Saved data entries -
□ □ □

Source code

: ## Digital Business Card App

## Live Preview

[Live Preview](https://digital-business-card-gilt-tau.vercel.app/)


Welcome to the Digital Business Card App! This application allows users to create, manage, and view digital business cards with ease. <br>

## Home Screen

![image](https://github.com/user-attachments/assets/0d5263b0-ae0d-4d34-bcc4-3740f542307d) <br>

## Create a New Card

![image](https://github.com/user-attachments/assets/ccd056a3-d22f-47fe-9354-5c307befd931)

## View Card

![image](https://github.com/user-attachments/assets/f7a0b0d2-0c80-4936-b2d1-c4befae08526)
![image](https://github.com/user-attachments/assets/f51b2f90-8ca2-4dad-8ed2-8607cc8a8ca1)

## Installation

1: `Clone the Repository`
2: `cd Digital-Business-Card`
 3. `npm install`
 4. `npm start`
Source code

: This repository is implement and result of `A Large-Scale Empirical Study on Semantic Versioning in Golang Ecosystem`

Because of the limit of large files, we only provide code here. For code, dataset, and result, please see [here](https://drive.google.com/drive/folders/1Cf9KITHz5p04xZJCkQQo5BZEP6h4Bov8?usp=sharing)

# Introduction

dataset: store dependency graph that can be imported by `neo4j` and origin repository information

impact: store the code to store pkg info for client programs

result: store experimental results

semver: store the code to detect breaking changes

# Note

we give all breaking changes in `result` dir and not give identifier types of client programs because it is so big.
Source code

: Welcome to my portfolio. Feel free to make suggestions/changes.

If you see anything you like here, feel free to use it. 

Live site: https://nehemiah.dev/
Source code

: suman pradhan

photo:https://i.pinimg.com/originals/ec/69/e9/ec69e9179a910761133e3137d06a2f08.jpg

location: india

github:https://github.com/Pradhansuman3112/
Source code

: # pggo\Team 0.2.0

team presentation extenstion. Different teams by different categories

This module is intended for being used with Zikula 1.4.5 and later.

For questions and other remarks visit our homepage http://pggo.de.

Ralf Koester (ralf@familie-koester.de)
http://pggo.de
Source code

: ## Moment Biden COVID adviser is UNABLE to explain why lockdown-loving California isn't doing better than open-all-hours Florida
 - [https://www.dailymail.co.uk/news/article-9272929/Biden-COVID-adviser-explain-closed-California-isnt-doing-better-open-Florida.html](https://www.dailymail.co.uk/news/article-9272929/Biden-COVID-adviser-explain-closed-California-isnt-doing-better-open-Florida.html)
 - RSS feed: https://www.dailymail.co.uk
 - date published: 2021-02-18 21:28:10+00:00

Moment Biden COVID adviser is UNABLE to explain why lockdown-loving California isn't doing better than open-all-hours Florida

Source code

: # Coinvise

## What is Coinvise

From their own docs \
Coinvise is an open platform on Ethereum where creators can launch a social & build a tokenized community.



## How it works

□ □ □

Activity -
All records shown above are to be output exactly.

Answer to this problem -
Source code

: ## Digital Business Card App

## Live Preview

[Live Preview](https://digital-business-card-gilt-tau.vercel.app/)


Welcome to the Digital Business Card App! This application allows users to create, manage, and view digital business cards with ease. <br>

## Home Screen

![image](https://github.com/user-attachments/assets/0d5263b0-ae0d-4d34-bcc4-3740f542307d) <br>

## Create a New Card

![image](https://github.com/user-attachments/assets/ccd056a3-d22f-47fe-9354-5c307befd931)

## View Card

![image](https://github.com/user-attachments/assets/f7a0b0d2-0c80-4936-b2d1-c4befae08526)
![image](https://github.com/user-attachments/assets/f51b2f90-8ca2-4dad-8ed2-8607cc8a8ca1)

## Installation

1: `Clone the Repository`
2: `cd Digital-Business-Card`
 3. `npm install`
 4. `npm start`
Source code

: This repository is implement and result of `A Large-Scale Empirical Study on Semantic Versioning in Golang Ecosystem`

Because of the limit of large files, we only provide code here. For code, dataset, and result, please see [here](https://drive.google.com/drive/folders/1Cf9KITHz5p04xZJCkQQo5BZEP6h4Bov8?usp=sharing)

# Introduction

dataset: store dependency graph that can be imported by `neo4j` and origin repository information

impact: store the code to store pkg info for client programs

result: store experimental results

semver: store the code to detect breaking changes

# Note

we give all breaking changes in `result` dir and not give identifier types of client programs because it is so big.
Source code

: Welcome to my portfolio. Feel free to make suggestions/changes.

If you see anything you like here, feel free to use it. 

Live site: https://nehemiah.dev/
Source code

: suman pradhan

photo:https://i.pinimg.com/originals/ec/69/e9/ec69e9179a910761133e3137d06a2f08.jpg

location: india

github:https://github.com/Pradhansuman3112/
Source code

: # pggo\Team 0.2.0

team presentation extenstion. Different teams by different categories

This module is intended for being used with Zikula 1.4.5 and later.

For questions and other remarks visit our homepage http://pggo.de.

Ralf Koester (ralf@familie-koester.de)
http://pggo.de
Source code

: ## Moment Biden COVID adviser is UNABLE to explain why lockdown-loving California isn't doing better than open-all-hours Florida
 - [https://www.dailymail.co.uk/news/article-9272929/Biden-COVID-adviser-explain-closed-California-isnt-doing-better-open-Florida.html](https://www.dailymail.co.uk/news/article-9272929/Biden-COVID-adviser-explain-closed-California-isnt-doing-better-open-Florida.html)
 - RSS feed: https://www.dailymail.co.uk
 - date published: 2021-02-18 21:28:10+00:00

Moment Biden COVID adviser is UNABLE to explain why lockdown-loving California isn't doing better than open-all-hours Florida

Source code

: # Coinvise

## What is Coinvise

From their own docs \
Coinvise is an open platform on Ethereum where creators can launch a social & build a tokenized community.



## How it works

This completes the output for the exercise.